Monday, November 22, 2021

SFO Mozart Cycle Advances to 20th Century

Yesterday afternoon in the War Memorial Opera House, Director Michael Cavanagh’s San Francisco Opera (SFO) project to stage the three operas that Wolfgang Amadeus Mozart composed to set libretto texts by Lorenzo Da Ponte finally continued after the unanticipated interruption of the COVID-19 pandemic. The original plan had been to present The Marriage of Figaro (K. 492), Così fan tutte (thus do all women, K. 588), and Don Giovanni (K. 527) over the course of three successive seasons. K. 492 had launched the project in the fall of 2019; and, now two years later, the project is “back on track” with this season’s performance of K. 588. To compensate for that interruption, K. 527 will be performed this coming June.

Mozart and Da Ponte look down on the members of the Wolfbridge Country Club (photograph by Cory Weaver, courtesy of SFO)
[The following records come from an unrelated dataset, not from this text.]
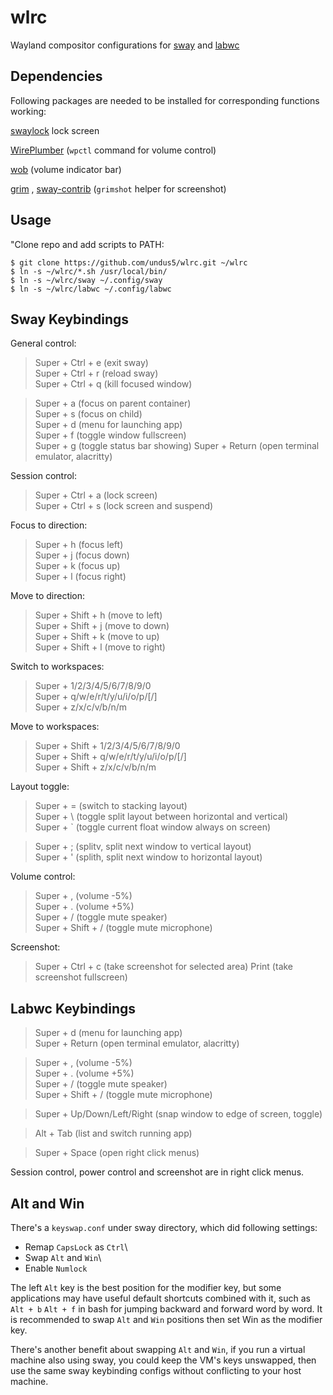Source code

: # wlrc

Wayland compositor configurations for
[sway](https://swaywm.org) and
[labwc](https://labwc.github.io/index.html)

## Dependencies

Following packages are needed to be installed for corresponding functions working:

[swaylock](https://github.com/swaywm/swaylock)
lock screen

[WirePlumber](https://wiki.archlinux.org/title/WirePlumber#Keyboard_volume_control)
(`wpctl` command for volume control)

[wob](https://github.com/francma/wob)
(volume indicator bar)

[grim](https://gitlab.freedesktop.org/emersion/grim)
, [sway-contrib](https://github.com/OctopusET/sway-contrib)
(`grimshot` helper for screenshot)

## Usage

"Clone repo and add scripts to PATH:

```
$ git clone https://github.com/undus5/wlrc.git ~/wlrc
$ ln -s ~/wlrc/*.sh /usr/local/bin/
$ ln -s ~/wlrc/sway ~/.config/sway
$ ln -s ~/wlrc/labwc ~/.config/labwc
```

## Sway Keybindings

General control:

> Super + Ctrl + e (exit sway)\
> Super + Ctrl + r (reload sway)\
> Super + Ctrl + q (kill focused window)

> Super + a (focus on parent container)\
> Super + s (focus on child)\
> Super + d (menu for launching app)\
> Super + f (toggle window fullscreen)\
> Super + g (toggle status bar showing)
> Super + Return (open terminal emulator, alacritty)

Session control:

> Super + Ctrl + a (lock screen)\
> Super + Ctrl + s (lock screen and suspend)

Focus to direction:

> Super + h (focus left)\
> Super + j (focus down)\
> Super + k (focus up)\
> Super + l (focus right)

Move to direction:

> Super + Shift + h (move to left)\
> Super + Shift + j (move to down)\
> Super + Shift + k (move to up)\
> Super + Shift + l (move to right)

Switch to workspaces:

> Super + 1/2/3/4/5/6/7/8/9/0\
> Super + q/w/e/r/t/y/u/i/o/p/[/]\
> Super + z/x/c/v/b/n/m

Move to workspaces:

> Super + Shift + 1/2/3/4/5/6/7/8/9/0\
> Super + Shift + q/w/e/r/t/y/u/i/o/p/[/]\
> Super + Shift + z/x/c/v/b/n/m

Layout toggle:

> Super + = (switch to stacking layout)\
> Super + \ (toggle split layout between horizontal and vertical)\
> Super + ` (toggle current float window always on screen)

> Super + ; (splitv, split next window to vertical layout)\
> Super + ' (splith, split next window to horizontal layout)

Volume control:

> Super + , (volume -5%)\
> Super + . (volume +5%)\
> Super + / (toggle mute speaker)\
> Super + Shift + / (toggle mute microphone)

Screenshot:

> Super + Ctrl + c (take screenshot for selected area)
> Print (take screenshot fullscreen)

## Labwc Keybindings

> Super + d (menu for launching app)\
> Super + Return (open terminal emulator, alacritty)

> Super + , (volume -5%)\
> Super + . (volume +5%)\
> Super + / (toggle mute speaker)\
> Super + Shift + / (toggle mute microphone)

> Super + Up/Down/Left/Right (snap window to edge of screen, toggle)

> Alt + Tab (list and switch running app)

> Super + Space (open right click menus)

Session control, power control and screenshot are in right click menus.

## Alt and Win

There's a `keyswap.conf` under sway directory, which did following settings:

- Remap `CapsLock` as `Ctrl`\
- Swap `Alt` and `Win`\
- Enable `Numlock`

The left `Alt` key is the best position for the modifier key,
but some applications may have useful default shortcuts combined with it,
such as `Alt + b` `Alt + f` in bash for jumping backward and forward word by word.
It is recommended to swap `Alt` and `Win` positions then set Win as the modifier key.

There's another benefit about swapping `Alt` and `Win`, if you run a virtual
machine also using sway, you could keep the VM's keys unswapped, then use the same
sway keybinding configs without conflicting to your host machine.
To present these three operas as a “cycle,” Cavanagh decided that they would share a common setting. Calling it “the Great American House of Mozart and Da Ponte,” Cavanagh situated K. 492 in the early nineteenth century, turning the estate house of Count Almaviva into a grand structure that could well have been designed by the Great American Polymath Thomas Jefferson. K. 588 then advanced the timeline over a century to take place in the Thirties. The building is now the Wolfbridge Country Club, but the embossed images of Mozart and Da Ponte still look down on the activities. (“Bridge,” of course, translates into the Italian “ponte;” and “Wolf” is you-know-who.)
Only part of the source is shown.